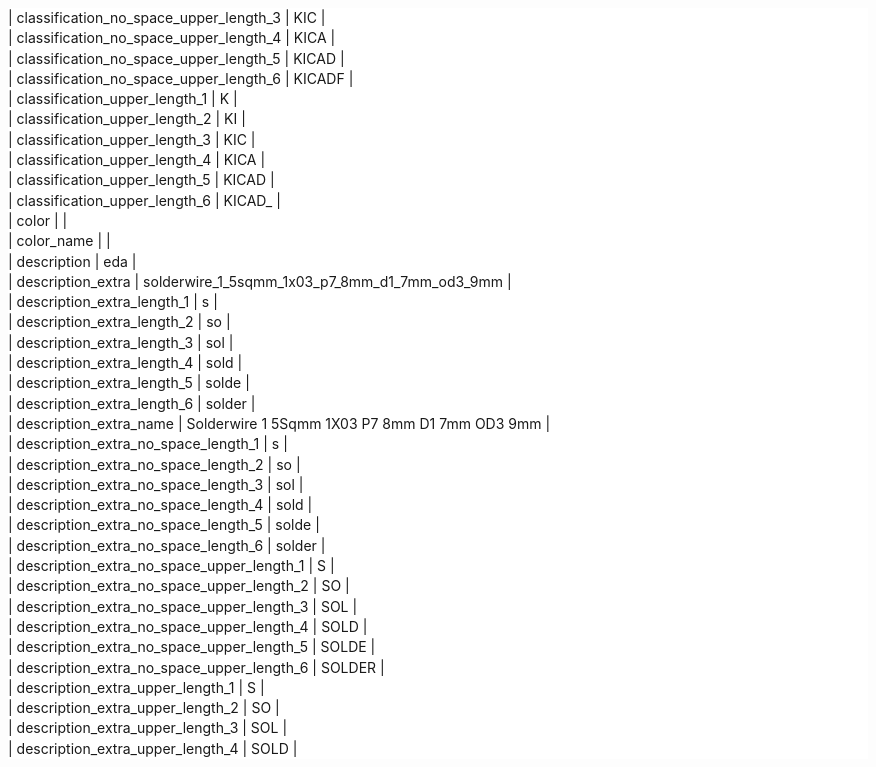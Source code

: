 | classification_no_space_upper_length_3 | KIC |  
| classification_no_space_upper_length_4 | KICA |  
| classification_no_space_upper_length_5 | KICAD |  
| classification_no_space_upper_length_6 | KICADF |  
| classification_upper_length_1 | K |  
| classification_upper_length_2 | KI |  
| classification_upper_length_3 | KIC |  
| classification_upper_length_4 | KICA |  
| classification_upper_length_5 | KICAD |  
| classification_upper_length_6 | KICAD_ |  
| color |  |  
| color_name |  |  
| description | eda |  
| description_extra | solderwire_1_5sqmm_1x03_p7_8mm_d1_7mm_od3_9mm |  
| description_extra_length_1 | s |  
| description_extra_length_2 | so |  
| description_extra_length_3 | sol |  
| description_extra_length_4 | sold |  
| description_extra_length_5 | solde |  
| description_extra_length_6 | solder |  
| description_extra_name | Solderwire 1 5Sqmm 1X03 P7 8mm D1 7mm OD3 9mm |  
| description_extra_no_space_length_1 | s |  
| description_extra_no_space_length_2 | so |  
| description_extra_no_space_length_3 | sol |  
| description_extra_no_space_length_4 | sold |  
| description_extra_no_space_length_5 | solde |  
| description_extra_no_space_length_6 | solder |  
| description_extra_no_space_upper_length_1 | S |  
| description_extra_no_space_upper_length_2 | SO |  
| description_extra_no_space_upper_length_3 | SOL |  
| description_extra_no_space_upper_length_4 | SOLD |  
| description_extra_no_space_upper_length_5 | SOLDE |  
| description_extra_no_space_upper_length_6 | SOLDER |  
| description_extra_upper_length_1 | S |  
| description_extra_upper_length_2 | SO |  
| description_extra_upper_length_3 | SOL |  
| description_extra_upper_length_4 | SOLD |  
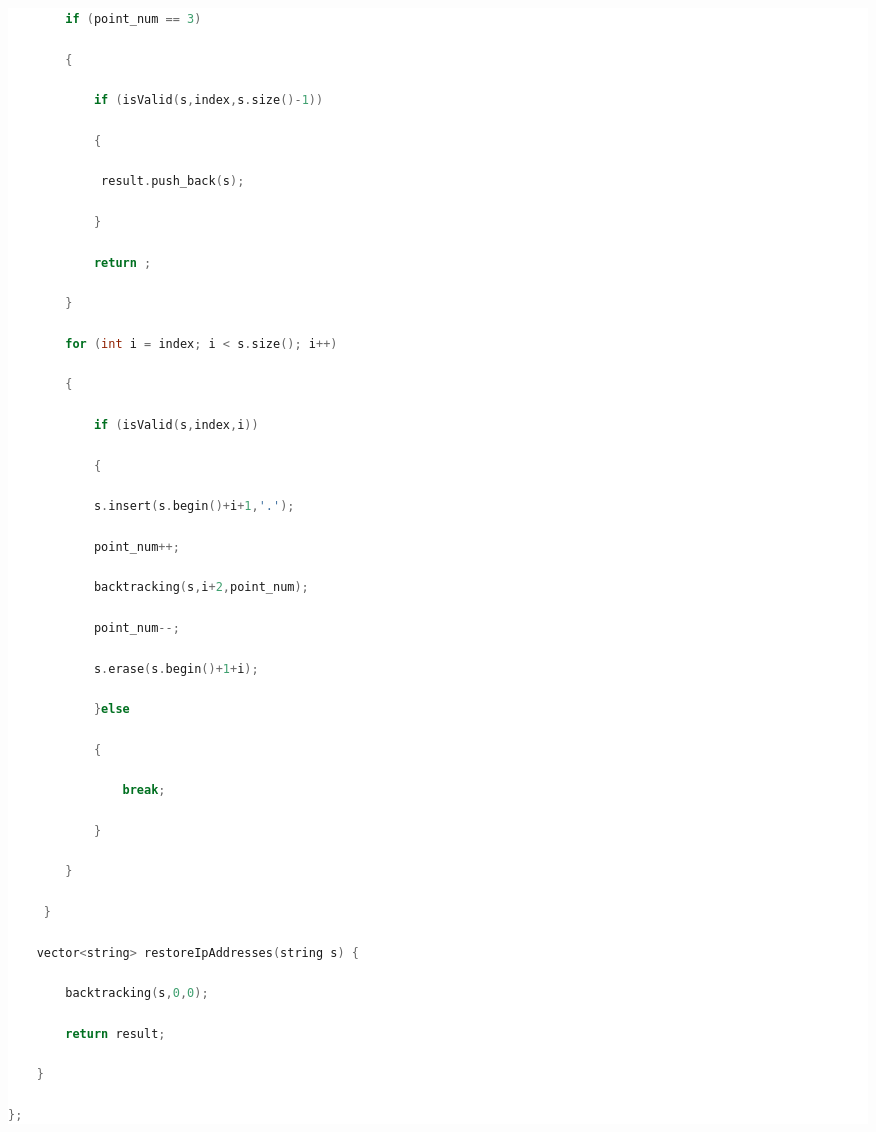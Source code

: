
 ```cpp
        if (point_num == 3)

        {

            if (isValid(s,index,s.size()-1))

            {

             result.push_back(s);

            }

            return ;

        }

        for (int i = index; i < s.size(); i++)

        {

            if (isValid(s,index,i))

            {

            s.insert(s.begin()+i+1,'.');

            point_num++;

            backtracking(s,i+2,point_num);

            point_num--;

            s.erase(s.begin()+1+i);

            }else

            {

                break;

            }

        }

     }

    vector<string> restoreIpAddresses(string s) {

        backtracking(s,0,0);

        return result;

    }

};

```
+ + + + + + +
▶ **TO DO**
Above are the entries. Copy exactly the part that opens with the line containing "classification_no_space_upper_length_4 | KICA |" and closes with the line containing "description_extra_no_space_upper_length_2 | SO |", and no more.

▶ **OUTPUT OF THE EXERCISE**
| classification_no_space_upper_length_4 | KICA |  
| classification_no_space_upper_length_5 | KICAD |  
| classification_no_space_upper_length_6 | KICADF |  
| classification_upper_length_1 | K |  
| classification_upper_length_2 | KI |  
| classification_upper_length_3 | KIC |  
| classification_upper_length_4 | KICA |  
| classification_upper_length_5 | KICAD |  
| classification_upper_length_6 | KICAD_ |  
| color |  |  
| color_name |  |  
| description | eda |  
| description_extra | solderwire_1_5sqmm_1x03_p7_8mm_d1_7mm_od3_9mm |  
| description_extra_length_1 | s |  
| description_extra_length_2 | so |  
| description_extra_length_3 | sol |  
| description_extra_length_4 | sold |  
| description_extra_length_5 | solde |  
| description_extra_length_6 | solder |  
| description_extra_name | Solderwire 1 5Sqmm 1X03 P7 8mm D1 7mm OD3 9mm |  
| description_extra_no_space_length_1 | s |  
| description_extra_no_space_length_2 | so |  
| description_extra_no_space_length_3 | sol |  
| description_extra_no_space_length_4 | sold |  
| description_extra_no_space_length_5 | solde |  
| description_extra_no_space_length_6 | solder |  
| description_extra_no_space_upper_length_1 | S |  
| description_extra_no_space_upper_length_2 | SO |  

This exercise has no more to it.